• [Excerpted records]
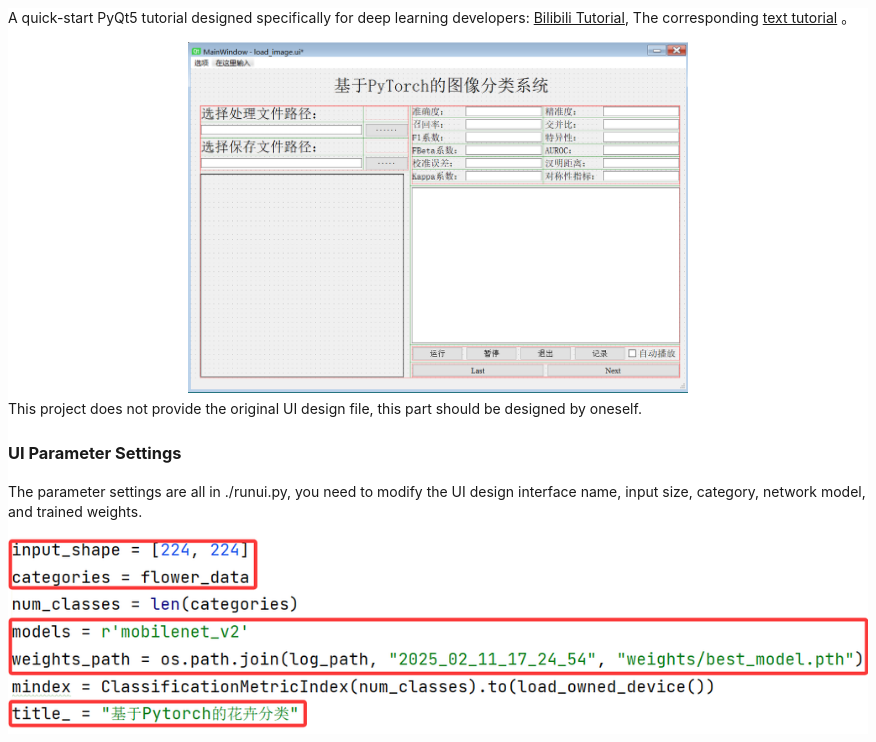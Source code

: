 A quick-start PyQt5 tutorial designed specifically for deep learning developers: [Bilibili Tutorial](https://www.bilibili.com/video/BV18JreYpEVv/),
The corresponding [text tutorial](https://blog.csdn.net/m0_62919535/article/details/144813338) 。

<div align="center">
    <img src="./other/uidesigner.png" width="500" />
</div>
This project does not provide the original UI design file, this part should be designed by oneself.

### UI Parameter Settings
The parameter settings are all in ./runui.py, you need to modify the UI design interface name, input size, category, network model, and trained weights.

![ui参数](./other/uirunparameter.png)
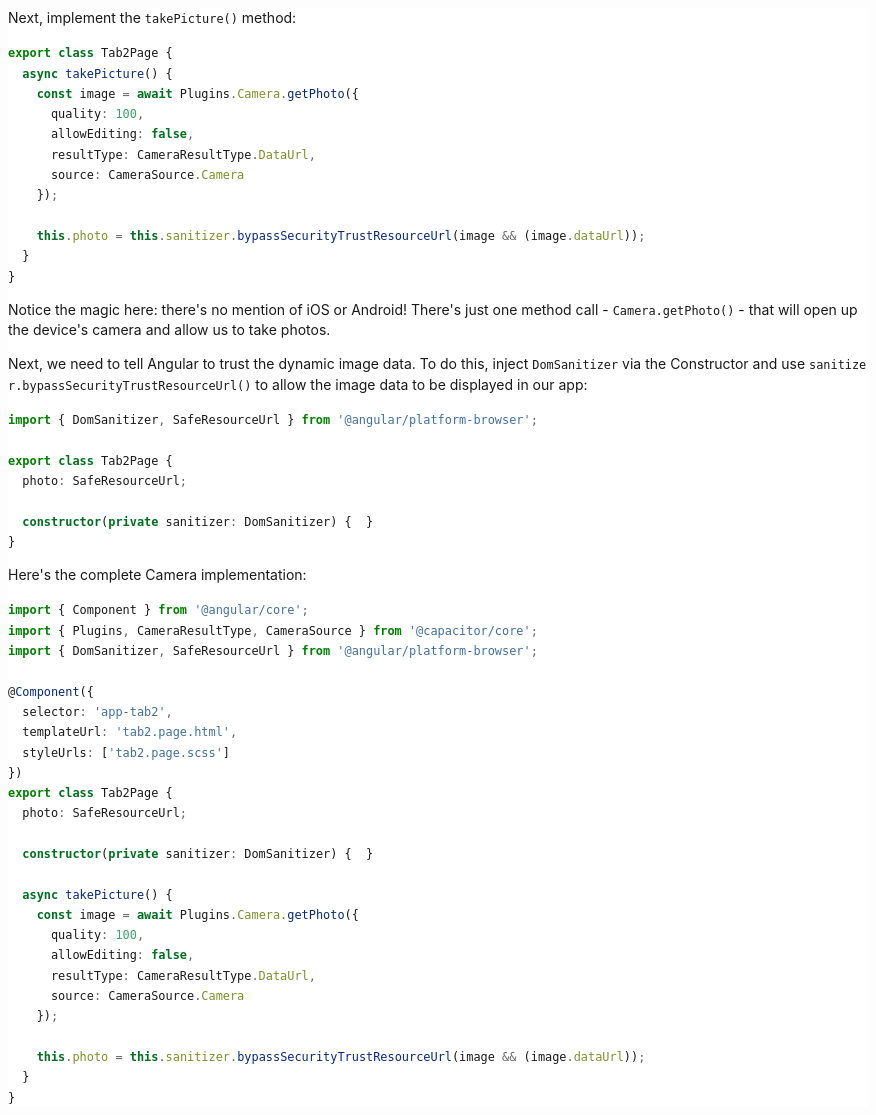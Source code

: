 Next, implement the `takePicture()` method:

```typescript
export class Tab2Page {
  async takePicture() {
    const image = await Plugins.Camera.getPhoto({
      quality: 100,
      allowEditing: false,
      resultType: CameraResultType.DataUrl,
      source: CameraSource.Camera
    });

    this.photo = this.sanitizer.bypassSecurityTrustResourceUrl(image && (image.dataUrl));
  }
}
```

Notice the magic here: there's no mention of iOS or Android! There's just one method call - `Camera.getPhoto()` - that will open up the device's camera and allow us to take photos.

Next, we need to tell Angular to trust the dynamic image data. To do this, inject `DomSanitizer` via the Constructor and use `sanitizer.bypassSecurityTrustResourceUrl()` to allow the image data to be displayed in our app:

```typescript
import { DomSanitizer, SafeResourceUrl } from '@angular/platform-browser';

export class Tab2Page {
  photo: SafeResourceUrl;

  constructor(private sanitizer: DomSanitizer) {  }
}
```

Here's the complete Camera implementation:

```typescript
import { Component } from '@angular/core';
import { Plugins, CameraResultType, CameraSource } from '@capacitor/core';
import { DomSanitizer, SafeResourceUrl } from '@angular/platform-browser';

@Component({
  selector: 'app-tab2',
  templateUrl: 'tab2.page.html',
  styleUrls: ['tab2.page.scss']
})
export class Tab2Page {
  photo: SafeResourceUrl;

  constructor(private sanitizer: DomSanitizer) {  }

  async takePicture() {
    const image = await Plugins.Camera.getPhoto({
      quality: 100,
      allowEditing: false,
      resultType: CameraResultType.DataUrl,
      source: CameraSource.Camera
    });

    this.photo = this.sanitizer.bypassSecurityTrustResourceUrl(image && (image.dataUrl));
  }
}
```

• [Task brief] Wherever the string "import" appears in the records above, copy the line it sits in.

• [Answer to this problem]
import { DomSanitizer, SafeResourceUrl } from '@angular/platform-browser';
import { Component } from '@angular/core';
import { Plugins, CameraResultType, CameraSource } from '@capacitor/core';
import { DomSanitizer, SafeResourceUrl } from '@angular/platform-browser';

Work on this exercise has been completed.